PROMPT:
Please look for the string "world" below and report every line in which it occurs.
(INPUT begins)
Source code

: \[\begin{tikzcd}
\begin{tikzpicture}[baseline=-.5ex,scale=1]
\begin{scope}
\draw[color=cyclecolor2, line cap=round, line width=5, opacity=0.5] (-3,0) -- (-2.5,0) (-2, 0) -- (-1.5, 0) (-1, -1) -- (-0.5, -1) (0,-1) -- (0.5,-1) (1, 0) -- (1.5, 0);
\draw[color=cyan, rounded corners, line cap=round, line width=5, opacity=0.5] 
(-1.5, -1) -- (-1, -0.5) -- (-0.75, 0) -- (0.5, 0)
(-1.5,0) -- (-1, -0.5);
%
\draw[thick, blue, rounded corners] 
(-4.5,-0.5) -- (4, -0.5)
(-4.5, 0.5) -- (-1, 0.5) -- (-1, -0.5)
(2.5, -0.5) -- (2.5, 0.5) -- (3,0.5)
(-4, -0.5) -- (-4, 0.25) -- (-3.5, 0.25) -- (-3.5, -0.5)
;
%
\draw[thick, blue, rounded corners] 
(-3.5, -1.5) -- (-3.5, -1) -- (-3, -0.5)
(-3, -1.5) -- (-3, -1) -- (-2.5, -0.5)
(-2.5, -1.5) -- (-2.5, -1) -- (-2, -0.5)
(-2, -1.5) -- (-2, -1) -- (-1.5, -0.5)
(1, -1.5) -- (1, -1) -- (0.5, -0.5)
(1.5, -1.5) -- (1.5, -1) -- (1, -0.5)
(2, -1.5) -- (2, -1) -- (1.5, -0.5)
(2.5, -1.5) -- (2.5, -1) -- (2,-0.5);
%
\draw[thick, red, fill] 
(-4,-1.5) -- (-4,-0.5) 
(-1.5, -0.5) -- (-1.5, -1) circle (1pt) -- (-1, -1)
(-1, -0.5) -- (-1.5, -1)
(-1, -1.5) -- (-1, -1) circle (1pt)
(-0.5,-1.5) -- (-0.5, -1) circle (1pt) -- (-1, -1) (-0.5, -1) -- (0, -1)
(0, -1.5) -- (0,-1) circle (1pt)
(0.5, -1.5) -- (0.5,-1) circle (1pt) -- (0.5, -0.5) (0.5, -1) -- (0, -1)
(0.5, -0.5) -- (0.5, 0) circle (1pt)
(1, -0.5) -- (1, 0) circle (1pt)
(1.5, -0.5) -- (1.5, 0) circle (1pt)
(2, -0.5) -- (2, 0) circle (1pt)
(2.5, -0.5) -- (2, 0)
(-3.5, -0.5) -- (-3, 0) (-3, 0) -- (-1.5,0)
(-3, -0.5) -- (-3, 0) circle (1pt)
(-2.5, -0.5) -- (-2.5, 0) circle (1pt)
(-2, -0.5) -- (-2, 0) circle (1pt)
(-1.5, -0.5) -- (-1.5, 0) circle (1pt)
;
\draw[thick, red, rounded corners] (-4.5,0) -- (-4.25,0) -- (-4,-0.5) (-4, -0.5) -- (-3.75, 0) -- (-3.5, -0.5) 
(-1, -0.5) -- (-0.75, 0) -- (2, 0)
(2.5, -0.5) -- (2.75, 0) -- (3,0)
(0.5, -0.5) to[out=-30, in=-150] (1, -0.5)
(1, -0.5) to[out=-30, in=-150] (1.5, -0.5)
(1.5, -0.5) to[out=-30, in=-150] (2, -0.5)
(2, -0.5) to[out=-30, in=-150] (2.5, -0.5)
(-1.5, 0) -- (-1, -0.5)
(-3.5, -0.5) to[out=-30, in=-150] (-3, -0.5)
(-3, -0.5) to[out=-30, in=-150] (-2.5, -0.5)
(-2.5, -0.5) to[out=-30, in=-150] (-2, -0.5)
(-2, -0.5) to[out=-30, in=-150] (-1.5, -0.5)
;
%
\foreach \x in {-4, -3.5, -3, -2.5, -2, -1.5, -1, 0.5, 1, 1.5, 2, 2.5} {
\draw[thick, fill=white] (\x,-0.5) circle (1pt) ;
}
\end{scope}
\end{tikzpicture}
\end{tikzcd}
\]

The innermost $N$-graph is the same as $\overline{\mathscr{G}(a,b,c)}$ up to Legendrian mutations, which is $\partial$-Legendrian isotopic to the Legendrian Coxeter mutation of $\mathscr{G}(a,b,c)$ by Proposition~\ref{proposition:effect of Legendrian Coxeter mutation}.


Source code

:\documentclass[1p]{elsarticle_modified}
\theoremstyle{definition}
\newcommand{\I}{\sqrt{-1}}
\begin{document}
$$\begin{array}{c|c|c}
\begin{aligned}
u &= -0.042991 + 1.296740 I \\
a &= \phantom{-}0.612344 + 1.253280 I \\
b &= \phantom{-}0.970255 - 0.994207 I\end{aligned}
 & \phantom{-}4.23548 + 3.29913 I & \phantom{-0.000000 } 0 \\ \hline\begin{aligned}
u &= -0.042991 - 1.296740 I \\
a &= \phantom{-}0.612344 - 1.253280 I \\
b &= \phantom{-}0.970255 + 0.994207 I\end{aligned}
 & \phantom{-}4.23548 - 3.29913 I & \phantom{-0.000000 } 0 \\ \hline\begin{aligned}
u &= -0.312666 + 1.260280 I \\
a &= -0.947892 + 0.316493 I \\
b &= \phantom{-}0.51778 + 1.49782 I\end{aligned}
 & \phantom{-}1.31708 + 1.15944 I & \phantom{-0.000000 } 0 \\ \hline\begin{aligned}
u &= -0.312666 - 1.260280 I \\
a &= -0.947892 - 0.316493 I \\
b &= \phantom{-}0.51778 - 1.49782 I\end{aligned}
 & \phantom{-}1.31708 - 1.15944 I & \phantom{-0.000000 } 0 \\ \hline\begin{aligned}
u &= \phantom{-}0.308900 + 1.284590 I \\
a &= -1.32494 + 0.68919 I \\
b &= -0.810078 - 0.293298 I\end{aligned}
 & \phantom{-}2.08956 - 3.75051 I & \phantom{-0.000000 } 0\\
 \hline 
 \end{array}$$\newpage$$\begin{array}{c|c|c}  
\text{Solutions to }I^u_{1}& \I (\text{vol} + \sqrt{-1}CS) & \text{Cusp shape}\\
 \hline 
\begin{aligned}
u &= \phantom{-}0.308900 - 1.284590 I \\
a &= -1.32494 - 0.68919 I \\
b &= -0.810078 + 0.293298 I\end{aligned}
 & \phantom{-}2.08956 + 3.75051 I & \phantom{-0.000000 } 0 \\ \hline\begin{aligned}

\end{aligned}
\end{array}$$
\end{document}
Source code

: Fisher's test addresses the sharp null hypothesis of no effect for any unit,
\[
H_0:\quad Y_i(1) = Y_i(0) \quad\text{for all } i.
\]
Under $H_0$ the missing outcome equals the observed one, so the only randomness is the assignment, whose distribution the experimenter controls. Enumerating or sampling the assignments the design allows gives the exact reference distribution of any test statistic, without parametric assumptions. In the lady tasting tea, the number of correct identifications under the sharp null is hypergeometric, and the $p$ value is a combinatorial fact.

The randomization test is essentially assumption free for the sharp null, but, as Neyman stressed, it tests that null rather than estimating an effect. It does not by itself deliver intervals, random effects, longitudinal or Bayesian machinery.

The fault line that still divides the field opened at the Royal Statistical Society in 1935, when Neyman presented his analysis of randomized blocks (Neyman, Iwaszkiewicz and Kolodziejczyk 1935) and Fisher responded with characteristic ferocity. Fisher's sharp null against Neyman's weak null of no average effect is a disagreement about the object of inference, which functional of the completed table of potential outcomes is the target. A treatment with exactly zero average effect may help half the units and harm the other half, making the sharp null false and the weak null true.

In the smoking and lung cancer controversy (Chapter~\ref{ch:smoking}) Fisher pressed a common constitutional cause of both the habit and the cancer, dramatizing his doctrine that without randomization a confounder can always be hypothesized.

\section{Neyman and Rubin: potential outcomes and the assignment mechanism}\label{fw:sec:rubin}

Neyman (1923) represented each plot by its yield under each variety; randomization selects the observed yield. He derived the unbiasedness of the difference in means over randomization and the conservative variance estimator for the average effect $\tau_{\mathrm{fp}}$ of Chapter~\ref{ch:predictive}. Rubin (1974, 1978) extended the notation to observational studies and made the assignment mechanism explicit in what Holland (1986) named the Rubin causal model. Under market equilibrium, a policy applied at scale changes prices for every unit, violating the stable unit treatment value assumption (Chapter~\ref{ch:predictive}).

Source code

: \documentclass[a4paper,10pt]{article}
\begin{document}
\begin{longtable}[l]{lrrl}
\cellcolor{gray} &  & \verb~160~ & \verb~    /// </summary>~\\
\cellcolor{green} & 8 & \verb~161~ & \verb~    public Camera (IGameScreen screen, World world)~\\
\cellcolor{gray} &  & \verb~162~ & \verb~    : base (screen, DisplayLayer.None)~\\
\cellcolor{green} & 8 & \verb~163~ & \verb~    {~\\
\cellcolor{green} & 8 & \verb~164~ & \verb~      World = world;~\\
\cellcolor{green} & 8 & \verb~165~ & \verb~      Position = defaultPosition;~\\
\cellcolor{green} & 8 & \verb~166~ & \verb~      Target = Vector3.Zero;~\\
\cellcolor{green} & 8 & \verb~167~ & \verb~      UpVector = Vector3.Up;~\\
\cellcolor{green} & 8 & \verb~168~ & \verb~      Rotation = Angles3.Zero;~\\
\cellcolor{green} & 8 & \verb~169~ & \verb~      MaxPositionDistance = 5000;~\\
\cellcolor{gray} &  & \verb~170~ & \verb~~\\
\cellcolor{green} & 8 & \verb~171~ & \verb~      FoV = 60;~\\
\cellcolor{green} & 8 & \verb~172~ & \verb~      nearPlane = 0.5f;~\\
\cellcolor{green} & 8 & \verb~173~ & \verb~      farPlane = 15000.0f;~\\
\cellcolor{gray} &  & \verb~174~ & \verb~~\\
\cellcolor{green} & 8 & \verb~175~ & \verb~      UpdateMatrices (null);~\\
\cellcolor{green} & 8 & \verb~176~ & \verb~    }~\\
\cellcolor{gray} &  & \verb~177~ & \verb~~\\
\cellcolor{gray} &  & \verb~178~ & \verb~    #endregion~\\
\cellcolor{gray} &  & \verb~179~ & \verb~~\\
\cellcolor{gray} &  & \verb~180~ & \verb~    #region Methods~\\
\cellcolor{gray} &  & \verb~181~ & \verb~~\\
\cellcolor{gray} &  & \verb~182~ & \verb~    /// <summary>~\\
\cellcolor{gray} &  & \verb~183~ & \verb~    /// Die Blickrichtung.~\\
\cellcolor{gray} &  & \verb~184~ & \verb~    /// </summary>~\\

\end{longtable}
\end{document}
(INPUT ends)
SOLUTION FOR THIS EXERCISE:
\cellcolor{green} & 8 & \verb~161~ & \verb~    public Camera (IGameScreen screen, World world)~\\
\cellcolor{green} & 8 & \verb~164~ & \verb~      World = world;~\\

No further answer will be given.